The scenario takes four hours for the patient to complete. During that period the patient makes decisions in a simulated environment which approximates the real world. "It sounds very complex, but in fact the patients have responded very well," adds Satish.

Streufert explains that this simulation test measures a number of different characteristics that are predictors of success in the real world. What is being measured is termed higher order cognitive function. Some of the factors include responsiveness, speed, initiative, emergency response, planning and strategy.

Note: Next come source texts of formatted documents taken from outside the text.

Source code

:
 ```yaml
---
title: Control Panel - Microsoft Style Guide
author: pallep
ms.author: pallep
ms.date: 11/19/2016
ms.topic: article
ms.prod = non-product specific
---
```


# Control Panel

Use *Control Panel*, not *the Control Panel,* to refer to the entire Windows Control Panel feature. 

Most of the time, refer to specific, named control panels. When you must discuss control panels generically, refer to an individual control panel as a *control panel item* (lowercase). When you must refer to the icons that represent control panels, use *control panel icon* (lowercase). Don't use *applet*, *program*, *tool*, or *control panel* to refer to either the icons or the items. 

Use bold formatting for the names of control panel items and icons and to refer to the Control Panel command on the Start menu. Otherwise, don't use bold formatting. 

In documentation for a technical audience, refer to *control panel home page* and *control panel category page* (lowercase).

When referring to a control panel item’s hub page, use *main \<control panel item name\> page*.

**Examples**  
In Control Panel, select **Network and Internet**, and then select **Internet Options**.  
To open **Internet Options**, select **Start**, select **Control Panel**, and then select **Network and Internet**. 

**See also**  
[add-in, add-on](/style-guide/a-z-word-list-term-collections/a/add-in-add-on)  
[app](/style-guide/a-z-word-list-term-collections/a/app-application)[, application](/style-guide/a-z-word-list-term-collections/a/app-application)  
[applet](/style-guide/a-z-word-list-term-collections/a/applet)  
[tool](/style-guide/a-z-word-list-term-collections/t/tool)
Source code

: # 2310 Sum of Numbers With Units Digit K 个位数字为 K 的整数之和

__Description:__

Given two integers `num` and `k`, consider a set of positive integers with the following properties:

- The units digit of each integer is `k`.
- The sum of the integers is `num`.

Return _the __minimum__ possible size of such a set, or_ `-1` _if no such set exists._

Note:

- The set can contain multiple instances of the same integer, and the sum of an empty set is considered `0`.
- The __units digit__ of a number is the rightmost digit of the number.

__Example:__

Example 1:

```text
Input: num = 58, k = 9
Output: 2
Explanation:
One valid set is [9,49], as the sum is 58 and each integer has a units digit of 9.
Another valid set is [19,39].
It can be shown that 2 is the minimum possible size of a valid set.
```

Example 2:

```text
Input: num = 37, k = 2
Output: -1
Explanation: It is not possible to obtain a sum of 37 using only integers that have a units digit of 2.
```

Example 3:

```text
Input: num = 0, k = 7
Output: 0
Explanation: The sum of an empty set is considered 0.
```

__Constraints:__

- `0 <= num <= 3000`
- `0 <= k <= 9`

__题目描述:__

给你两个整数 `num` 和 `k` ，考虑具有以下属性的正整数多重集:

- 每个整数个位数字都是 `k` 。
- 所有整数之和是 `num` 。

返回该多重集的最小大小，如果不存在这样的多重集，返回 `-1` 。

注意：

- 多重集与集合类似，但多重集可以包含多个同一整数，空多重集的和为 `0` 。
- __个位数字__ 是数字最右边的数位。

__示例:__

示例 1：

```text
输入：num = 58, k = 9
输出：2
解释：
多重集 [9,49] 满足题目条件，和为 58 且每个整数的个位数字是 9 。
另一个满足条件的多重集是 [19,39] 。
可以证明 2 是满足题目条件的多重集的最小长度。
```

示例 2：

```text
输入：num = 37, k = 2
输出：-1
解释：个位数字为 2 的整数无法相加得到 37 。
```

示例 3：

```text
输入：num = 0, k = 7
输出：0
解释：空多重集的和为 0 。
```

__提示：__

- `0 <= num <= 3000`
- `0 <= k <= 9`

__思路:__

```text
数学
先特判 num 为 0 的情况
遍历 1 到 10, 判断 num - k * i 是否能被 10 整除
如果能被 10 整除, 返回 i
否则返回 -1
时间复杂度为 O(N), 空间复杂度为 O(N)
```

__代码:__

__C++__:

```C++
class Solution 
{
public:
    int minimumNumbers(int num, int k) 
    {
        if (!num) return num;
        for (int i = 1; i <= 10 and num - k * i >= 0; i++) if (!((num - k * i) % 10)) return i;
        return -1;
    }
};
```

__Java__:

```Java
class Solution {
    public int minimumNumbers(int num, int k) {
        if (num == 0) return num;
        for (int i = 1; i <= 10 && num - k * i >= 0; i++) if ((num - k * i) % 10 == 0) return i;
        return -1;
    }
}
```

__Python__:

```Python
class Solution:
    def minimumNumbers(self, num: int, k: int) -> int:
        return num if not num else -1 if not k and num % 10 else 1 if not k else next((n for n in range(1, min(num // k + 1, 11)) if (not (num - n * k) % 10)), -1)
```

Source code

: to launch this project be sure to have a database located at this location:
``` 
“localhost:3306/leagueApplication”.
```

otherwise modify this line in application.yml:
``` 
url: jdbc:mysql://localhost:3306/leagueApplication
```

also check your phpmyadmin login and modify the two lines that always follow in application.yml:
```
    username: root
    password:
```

"While patients consistently lacked initiative, we realize they can gather information at high levels and take orders very well," says Satish. She adds that most of these patients have normal or near normal test results on neuropsychological tests and other measures. However, most report numerous problems holding a job and problems with personal relationships. In addition, Satish adds that they sustain subtle executive function deficits which are hard to measure using environmental tests. "By being able to consistently measure what problems these brain-injured patients are having, we can tailor rehabilitation efforts much better. This program is both time effective and cost effective," explains Satish. As she continues to test patients to add information to her database, the Penn State College of Medicine researcher is seeking funding to greatly expand the program.

"We think this can be a model used in many places that could help thousands of people. Often these patients are young victims who were in car accidents. If we can help get them back to work quicker and improve their personal lives, there will also be a great cost savings for society," says Satish.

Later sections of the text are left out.